Beritane.com – Terowongan Silaturahmi yang dikunjungi Paus Fransiskus merupakan simbol keharmonisan antarumat beragama di Indonesia.
Paus Fransiskus melakukan kunjungan ke Masjid Istiqlal di Jakarta, Indonesia. Kedatangan Paus disambut oleh Imam Besar Masjid Istiqlal, Prof. Nasaruddin Umar.
Setibanya di Masjid Istiqlal pada Kamis pagi (5/9/24), Paus Fransiskus langsung diajak untuk melihat Terowongan Silaturahmi, sebuah terowongan bawah tanah yang menghubungkan Masjid Istiqlal dengan Gereja Katedral yang berada tepat di seberangnya.
Nasaruddin Umar menjelaskan bahwa terowongan ini dibangun pada tahun lalu oleh pemerintah Indonesia, di bawah kepemimpinan Presiden Joko Widodo.
Terowongan ini bertujuan untuk menghubungkan kedua rumah ibadah secara fungsional.
Di bawah terowongan terdapat dua tingkat parkir yang dapat menampung hingga seribu mobil, yang dirancang untuk digunakan oleh kedua rumah ibadah tersebut.
Nasaruddin juga menjelaskan bahwa terowongan ini menampilkan pemandangan yang indah, yang melambangkan simbol silaturahmi dan kerja sama antarumat beragama.
“Terowongan ini tidak hanya berfungsi sebagai jalur fisik, tetapi juga sebagai simbol silaturahmi dan kerja sama yang baik antara berbagai kelompok agama. Selain itu, terowongan ini juga dapat digunakan untuk pertemuan antarumat beragama,” jelas Nasaruddin.
Ia menambahkan, “Kami berharap, dengan adanya Terowongan Silaturahmi ini, akan menjadi jembatan persaudaraan, tidak hanya antara Katolik dan Islam, tetapi juga antarumat beragama secara umum dan umat manusia pada umumnya.”
Terowongan Silaturahmi: Simbol Keharmonisan Antarumat Beragama di Indonesia
Terowongan Silaturahmi adalah fasilitas yang menghubungkan Masjid Istiqlal dan Gereja Katedral, dan menjadi lambang keharmonisan antarumat beragama di Indonesia.
Pembangunan terowongan Silaturahmi ini dimulai pada tahun 2020 dan selesai pada tahun 2021.
Paus Fransiskus, yang dikenal sebagai pendukung perdamaian dan solidaritas, menekankan pentingnya persatuan dalam pidatonya di Istana Negara, Jakarta.
Paus Fransiskus menyoroti perlunya memelihara persatuan di tengah ketegangan global yang seringkali berpotensi menimbulkan konflik.
“Dalam kerukunan yang terwujud di tengah perbedaan, penting untuk mempertimbangkan kebutuhan bersama dari semua orang. Seluruh kelompok etnis dan agama harus bertindak dalam semangat persaudaraan,” kata Paus Fransiskus dalam bahasa Italia.
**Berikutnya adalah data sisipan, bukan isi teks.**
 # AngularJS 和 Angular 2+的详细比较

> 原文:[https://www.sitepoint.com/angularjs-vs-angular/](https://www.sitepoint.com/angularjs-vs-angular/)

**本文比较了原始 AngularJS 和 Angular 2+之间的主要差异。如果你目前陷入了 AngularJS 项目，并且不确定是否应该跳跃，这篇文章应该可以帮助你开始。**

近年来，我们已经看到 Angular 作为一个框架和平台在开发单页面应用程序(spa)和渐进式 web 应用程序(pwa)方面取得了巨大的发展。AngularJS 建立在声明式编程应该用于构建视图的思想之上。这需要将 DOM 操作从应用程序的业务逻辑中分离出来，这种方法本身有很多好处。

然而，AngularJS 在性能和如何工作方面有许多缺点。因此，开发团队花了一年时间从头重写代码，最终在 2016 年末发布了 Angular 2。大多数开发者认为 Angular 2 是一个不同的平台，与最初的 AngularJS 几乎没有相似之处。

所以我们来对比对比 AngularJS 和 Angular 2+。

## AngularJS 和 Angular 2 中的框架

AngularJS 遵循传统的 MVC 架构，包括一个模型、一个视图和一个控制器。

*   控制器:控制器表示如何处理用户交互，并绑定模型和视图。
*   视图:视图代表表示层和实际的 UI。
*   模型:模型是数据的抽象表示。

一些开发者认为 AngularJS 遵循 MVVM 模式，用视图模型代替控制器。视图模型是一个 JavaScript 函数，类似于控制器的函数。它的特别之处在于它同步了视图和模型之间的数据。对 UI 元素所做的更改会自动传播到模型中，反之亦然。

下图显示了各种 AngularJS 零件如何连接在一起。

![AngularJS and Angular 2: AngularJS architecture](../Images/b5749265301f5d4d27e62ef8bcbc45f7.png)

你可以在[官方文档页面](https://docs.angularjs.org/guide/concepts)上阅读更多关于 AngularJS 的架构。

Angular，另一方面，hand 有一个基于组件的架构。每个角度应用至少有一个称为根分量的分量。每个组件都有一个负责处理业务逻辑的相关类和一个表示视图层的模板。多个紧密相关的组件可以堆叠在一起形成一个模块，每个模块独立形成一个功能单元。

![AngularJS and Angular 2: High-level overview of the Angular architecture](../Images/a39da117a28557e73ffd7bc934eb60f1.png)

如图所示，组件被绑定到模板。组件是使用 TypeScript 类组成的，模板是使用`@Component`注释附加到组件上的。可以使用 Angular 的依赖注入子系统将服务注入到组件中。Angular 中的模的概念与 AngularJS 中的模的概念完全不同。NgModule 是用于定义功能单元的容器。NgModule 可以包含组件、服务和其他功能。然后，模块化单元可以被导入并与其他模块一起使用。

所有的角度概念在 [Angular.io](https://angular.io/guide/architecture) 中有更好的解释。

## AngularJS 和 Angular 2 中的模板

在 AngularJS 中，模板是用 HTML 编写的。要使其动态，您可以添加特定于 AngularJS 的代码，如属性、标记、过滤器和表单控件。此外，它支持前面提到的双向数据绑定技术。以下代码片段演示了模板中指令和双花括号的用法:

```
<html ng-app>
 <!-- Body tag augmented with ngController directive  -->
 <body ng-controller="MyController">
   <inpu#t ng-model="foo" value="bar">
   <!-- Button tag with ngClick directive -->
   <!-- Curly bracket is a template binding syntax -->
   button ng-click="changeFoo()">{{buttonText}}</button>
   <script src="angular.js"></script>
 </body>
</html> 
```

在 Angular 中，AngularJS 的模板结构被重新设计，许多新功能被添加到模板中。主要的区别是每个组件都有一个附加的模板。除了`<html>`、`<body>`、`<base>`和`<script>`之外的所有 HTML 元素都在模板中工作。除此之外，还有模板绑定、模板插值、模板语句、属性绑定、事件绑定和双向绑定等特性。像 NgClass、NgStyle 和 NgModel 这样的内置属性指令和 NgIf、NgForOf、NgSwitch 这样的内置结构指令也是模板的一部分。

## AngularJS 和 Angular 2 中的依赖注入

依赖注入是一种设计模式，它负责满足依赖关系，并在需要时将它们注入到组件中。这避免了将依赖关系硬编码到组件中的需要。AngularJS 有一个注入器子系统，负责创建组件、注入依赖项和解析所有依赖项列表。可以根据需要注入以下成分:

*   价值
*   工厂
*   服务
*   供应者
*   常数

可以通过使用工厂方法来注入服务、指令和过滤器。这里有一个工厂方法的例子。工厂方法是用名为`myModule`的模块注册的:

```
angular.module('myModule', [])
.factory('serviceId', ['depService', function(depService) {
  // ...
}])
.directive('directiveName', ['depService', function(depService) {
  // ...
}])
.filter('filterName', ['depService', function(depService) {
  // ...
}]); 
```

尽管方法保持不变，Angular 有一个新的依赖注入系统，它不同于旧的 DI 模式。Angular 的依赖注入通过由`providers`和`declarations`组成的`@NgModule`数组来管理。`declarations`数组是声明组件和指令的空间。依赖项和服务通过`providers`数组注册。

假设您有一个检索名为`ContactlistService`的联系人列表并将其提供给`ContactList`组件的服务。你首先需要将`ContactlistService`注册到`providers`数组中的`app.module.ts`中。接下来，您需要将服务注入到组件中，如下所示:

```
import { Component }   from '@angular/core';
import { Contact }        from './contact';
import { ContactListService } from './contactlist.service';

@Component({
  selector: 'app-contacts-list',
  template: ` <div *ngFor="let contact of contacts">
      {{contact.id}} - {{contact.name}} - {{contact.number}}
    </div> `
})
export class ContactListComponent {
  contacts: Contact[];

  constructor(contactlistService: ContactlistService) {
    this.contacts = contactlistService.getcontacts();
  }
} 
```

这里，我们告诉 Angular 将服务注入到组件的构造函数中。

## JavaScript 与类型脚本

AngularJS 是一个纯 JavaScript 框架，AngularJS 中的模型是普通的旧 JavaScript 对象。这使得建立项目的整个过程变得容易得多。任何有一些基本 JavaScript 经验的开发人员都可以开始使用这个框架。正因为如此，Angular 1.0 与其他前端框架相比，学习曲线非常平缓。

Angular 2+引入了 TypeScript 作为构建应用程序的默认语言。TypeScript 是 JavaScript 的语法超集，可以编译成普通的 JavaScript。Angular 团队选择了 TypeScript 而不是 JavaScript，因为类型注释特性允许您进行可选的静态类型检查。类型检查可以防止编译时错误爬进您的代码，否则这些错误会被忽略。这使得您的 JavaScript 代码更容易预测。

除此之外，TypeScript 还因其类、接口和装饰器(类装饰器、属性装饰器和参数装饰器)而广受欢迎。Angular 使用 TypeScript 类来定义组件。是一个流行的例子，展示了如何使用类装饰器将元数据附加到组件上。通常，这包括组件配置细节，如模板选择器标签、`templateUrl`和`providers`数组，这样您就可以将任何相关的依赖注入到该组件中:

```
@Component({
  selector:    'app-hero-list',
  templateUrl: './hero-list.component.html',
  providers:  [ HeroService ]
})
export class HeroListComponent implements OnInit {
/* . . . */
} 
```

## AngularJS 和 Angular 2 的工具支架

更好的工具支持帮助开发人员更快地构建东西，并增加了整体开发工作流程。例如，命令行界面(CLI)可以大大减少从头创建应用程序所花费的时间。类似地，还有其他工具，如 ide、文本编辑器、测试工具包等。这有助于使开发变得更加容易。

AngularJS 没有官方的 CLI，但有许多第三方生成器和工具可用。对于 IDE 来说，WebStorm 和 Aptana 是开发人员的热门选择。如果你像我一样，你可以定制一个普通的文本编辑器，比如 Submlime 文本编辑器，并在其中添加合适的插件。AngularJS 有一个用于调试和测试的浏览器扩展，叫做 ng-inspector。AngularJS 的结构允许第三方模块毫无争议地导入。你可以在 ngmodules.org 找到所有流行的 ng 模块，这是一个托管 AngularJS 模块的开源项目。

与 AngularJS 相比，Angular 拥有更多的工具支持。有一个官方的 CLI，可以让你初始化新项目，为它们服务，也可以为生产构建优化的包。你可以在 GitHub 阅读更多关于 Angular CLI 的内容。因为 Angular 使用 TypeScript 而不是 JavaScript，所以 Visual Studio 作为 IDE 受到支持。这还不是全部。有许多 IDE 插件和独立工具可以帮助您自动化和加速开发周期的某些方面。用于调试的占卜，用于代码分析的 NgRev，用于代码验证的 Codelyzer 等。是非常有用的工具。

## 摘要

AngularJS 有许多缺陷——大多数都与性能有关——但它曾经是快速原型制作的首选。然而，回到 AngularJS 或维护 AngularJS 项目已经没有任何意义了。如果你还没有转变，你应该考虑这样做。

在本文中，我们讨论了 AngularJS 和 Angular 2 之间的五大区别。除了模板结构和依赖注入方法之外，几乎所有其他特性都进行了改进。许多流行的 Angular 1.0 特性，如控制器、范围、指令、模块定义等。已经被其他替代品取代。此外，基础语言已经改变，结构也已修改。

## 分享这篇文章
Paus juga menekankan pentingnya kesadaran dalam berpartisipasi dalam sejarah dan berbicara tentang keragaman dalam masyarakat.
“Keseimbangan yang bijaksana antara keragaman budaya yang luas dan berbagai ideologi serta cita-cita yang memperkuat persatuan harus terus-menerus dipertahankan untuk melawan ketimpangan,” tambahnya.
Menurut Paus Fransiskus, solidaritas dan kerukunan adalah fondasi untuk menciptakan perdamaian. Ia percaya bahwa saling mengasihi di antara sesama dapat menghilangkan prasangka dan meningkatkan rasa saling menghargai.
“Solidaritas dan upaya untuk mencapai perdamaian, baik dalam masyarakat maupun antarbangsa, sangat penting untuk memperkuat kerukunan dan mengatasi ketimpangan serta penderitaan. Gereja Katolik berkomitmen untuk memperdalam dialog antaragama sebagai langkah untuk menghapus prasangka dan membangun suasana saling percaya,” ujar Paus.
Paus Fransiskus juga berharap bahwa komunitas dapat semakin terbuka terhadap dialog antaragama dan bahwa Indonesia dapat menjadi contoh kehidupan bersama yang damai.
“Semoga komunitas kita dapat terus terbuka terhadap dialog antarumat beragama dan menjadi simbol kehidupan bersama yang damai di Indonesia,” tutup Paus Fransiskus.